Show each line of the listing in which the word "BLEU" occurs.

[Opening DATA FOR REVIEW section]

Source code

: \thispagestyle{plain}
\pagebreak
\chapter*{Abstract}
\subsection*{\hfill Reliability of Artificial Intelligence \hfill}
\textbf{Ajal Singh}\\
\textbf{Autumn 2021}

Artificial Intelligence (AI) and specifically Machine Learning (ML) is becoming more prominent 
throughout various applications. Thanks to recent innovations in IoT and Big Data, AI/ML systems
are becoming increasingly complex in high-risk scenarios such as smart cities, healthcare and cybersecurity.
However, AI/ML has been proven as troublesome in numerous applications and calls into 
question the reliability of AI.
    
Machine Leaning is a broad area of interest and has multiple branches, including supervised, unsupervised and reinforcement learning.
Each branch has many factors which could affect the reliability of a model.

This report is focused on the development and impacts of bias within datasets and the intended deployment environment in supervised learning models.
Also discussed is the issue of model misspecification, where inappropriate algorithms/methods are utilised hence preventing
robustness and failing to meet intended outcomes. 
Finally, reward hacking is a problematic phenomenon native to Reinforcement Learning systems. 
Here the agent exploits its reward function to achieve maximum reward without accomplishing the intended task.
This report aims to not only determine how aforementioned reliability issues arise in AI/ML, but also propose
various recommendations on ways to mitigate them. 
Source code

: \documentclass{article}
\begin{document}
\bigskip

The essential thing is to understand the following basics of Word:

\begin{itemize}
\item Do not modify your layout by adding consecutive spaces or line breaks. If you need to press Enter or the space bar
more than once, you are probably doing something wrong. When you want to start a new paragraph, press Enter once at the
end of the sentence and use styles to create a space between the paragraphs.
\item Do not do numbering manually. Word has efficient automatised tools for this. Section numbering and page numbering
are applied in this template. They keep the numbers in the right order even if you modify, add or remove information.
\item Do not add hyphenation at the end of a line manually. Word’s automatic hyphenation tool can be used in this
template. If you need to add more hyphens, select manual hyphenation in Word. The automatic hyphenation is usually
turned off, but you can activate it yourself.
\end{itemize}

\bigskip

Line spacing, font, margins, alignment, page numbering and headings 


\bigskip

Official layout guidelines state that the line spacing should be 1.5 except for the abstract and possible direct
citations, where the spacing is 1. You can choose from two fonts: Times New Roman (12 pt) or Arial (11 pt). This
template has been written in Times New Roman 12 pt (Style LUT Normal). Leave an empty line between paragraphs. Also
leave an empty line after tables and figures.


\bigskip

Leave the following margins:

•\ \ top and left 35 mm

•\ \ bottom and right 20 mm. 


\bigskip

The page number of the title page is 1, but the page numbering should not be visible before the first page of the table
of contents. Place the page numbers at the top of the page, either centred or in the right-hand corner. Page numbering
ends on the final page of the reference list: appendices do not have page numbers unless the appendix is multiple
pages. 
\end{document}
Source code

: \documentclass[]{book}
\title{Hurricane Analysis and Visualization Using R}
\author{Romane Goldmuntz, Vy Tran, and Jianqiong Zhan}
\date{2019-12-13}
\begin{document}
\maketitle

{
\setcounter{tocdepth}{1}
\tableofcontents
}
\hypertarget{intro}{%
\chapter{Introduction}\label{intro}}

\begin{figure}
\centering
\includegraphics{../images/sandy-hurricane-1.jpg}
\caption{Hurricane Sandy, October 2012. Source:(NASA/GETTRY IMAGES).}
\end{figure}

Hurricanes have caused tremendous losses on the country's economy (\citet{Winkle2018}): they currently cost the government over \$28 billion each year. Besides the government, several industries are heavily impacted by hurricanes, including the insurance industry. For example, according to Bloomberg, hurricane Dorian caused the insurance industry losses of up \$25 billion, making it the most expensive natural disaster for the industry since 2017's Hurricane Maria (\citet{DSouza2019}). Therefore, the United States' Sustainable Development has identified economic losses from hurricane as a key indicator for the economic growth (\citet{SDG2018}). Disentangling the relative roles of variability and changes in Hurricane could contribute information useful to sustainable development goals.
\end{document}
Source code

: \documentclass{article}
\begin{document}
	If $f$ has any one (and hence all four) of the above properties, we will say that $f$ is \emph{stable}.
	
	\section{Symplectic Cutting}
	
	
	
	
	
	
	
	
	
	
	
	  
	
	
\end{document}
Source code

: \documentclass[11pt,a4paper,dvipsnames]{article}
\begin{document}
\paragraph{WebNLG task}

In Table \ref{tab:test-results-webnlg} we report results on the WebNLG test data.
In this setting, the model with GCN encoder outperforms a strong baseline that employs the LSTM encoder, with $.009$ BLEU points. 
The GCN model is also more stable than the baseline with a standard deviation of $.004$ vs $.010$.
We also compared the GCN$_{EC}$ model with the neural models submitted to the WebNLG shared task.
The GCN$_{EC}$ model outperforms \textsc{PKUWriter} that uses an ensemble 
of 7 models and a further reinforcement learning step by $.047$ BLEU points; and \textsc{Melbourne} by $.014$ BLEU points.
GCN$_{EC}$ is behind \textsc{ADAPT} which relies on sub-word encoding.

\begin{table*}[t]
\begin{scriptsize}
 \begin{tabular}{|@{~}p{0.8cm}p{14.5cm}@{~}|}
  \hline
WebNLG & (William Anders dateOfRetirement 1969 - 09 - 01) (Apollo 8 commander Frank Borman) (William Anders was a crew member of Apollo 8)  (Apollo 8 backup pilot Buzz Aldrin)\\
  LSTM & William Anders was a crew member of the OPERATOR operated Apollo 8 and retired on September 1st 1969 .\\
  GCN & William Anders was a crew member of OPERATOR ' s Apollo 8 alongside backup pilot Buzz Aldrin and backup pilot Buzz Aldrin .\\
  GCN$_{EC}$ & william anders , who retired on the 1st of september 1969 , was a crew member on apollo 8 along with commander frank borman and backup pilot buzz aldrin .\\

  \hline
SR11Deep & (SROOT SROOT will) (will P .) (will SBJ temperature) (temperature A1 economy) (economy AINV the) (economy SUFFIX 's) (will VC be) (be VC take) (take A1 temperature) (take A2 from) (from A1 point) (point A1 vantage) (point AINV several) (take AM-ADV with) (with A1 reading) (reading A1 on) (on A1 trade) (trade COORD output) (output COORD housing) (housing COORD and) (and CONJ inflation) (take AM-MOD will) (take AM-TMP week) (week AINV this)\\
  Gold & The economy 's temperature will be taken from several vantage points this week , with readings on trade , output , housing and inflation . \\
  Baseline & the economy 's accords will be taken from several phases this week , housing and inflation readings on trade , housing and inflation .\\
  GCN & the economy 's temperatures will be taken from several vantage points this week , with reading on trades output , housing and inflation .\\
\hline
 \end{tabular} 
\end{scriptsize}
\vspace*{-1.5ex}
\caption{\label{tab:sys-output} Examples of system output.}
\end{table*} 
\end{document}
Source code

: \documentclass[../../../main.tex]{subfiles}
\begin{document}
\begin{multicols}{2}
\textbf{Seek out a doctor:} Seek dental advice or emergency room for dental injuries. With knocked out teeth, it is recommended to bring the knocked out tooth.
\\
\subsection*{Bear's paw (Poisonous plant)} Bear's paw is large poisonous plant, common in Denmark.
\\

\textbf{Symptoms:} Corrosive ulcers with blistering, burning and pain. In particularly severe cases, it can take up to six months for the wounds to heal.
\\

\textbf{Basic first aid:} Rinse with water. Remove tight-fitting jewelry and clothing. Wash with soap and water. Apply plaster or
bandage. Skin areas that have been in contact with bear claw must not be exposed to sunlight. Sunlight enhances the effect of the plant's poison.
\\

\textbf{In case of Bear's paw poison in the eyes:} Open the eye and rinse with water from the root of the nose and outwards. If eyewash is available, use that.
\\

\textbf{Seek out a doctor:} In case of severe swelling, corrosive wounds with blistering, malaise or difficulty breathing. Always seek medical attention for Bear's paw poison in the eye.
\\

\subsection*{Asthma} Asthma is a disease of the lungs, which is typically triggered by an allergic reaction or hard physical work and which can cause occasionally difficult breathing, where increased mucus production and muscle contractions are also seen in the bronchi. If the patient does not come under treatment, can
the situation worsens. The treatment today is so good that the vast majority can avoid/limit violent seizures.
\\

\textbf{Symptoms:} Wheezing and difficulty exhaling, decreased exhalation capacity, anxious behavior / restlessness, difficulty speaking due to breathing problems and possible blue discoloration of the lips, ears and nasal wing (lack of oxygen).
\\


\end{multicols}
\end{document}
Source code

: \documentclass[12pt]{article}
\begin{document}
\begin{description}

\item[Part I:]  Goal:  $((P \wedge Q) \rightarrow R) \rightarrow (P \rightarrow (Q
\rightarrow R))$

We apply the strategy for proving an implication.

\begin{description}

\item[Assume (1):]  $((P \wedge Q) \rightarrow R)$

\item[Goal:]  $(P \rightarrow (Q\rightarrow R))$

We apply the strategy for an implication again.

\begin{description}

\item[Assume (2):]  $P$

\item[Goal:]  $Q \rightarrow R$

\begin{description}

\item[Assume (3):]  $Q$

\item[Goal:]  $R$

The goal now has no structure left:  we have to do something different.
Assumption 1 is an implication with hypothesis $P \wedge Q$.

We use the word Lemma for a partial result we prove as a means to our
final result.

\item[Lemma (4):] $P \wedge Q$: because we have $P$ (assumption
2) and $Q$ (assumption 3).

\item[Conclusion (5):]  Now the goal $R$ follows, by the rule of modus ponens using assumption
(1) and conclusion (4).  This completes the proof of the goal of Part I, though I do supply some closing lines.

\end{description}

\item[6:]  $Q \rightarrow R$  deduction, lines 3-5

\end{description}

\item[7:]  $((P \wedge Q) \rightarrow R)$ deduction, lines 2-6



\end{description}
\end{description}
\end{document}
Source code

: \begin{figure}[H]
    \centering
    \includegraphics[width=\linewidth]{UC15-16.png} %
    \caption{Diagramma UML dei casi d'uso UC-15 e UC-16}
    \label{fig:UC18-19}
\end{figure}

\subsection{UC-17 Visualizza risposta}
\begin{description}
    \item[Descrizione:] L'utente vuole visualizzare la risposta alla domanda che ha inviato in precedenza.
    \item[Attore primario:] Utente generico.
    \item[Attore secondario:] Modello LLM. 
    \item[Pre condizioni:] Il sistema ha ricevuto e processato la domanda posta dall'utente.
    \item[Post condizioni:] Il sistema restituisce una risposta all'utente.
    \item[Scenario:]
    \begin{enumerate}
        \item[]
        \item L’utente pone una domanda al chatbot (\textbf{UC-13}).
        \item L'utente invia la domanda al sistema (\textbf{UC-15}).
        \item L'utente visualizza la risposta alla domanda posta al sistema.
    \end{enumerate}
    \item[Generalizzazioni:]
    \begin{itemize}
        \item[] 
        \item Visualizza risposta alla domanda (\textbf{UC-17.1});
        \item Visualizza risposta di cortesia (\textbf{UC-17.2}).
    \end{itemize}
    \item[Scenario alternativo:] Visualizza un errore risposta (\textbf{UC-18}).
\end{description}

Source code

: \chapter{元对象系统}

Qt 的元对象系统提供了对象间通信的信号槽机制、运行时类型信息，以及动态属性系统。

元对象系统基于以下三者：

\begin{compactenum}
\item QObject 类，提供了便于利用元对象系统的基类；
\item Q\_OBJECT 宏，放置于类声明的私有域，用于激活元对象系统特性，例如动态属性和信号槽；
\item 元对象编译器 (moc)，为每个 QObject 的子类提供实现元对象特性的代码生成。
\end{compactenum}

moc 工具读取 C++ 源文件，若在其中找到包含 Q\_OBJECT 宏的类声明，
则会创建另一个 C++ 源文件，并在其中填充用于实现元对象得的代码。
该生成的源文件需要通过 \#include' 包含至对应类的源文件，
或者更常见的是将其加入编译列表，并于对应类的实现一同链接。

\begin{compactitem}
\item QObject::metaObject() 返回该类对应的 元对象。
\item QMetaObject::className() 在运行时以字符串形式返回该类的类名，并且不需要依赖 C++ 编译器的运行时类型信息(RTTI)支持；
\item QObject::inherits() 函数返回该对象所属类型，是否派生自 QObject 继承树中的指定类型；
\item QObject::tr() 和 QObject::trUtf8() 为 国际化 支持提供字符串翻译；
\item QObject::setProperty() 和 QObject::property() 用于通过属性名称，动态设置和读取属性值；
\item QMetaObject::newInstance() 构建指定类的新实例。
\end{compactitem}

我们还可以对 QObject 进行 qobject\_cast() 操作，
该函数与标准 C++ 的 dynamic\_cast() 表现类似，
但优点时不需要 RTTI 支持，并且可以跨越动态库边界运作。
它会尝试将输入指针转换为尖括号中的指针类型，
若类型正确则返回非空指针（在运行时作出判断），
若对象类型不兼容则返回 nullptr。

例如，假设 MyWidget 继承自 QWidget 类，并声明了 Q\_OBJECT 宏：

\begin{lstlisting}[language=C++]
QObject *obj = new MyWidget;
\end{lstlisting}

[Closing DATA FOR REVIEW section]

■ ANSWER SPACE ■
In this setting, the model with GCN encoder outperforms a strong baseline that employs the LSTM encoder, with $.009$ BLEU points. 
of 7 models and a further reinforcement learning step by $.047$ BLEU points; and \textsc{Melbourne} by $.014$ BLEU points.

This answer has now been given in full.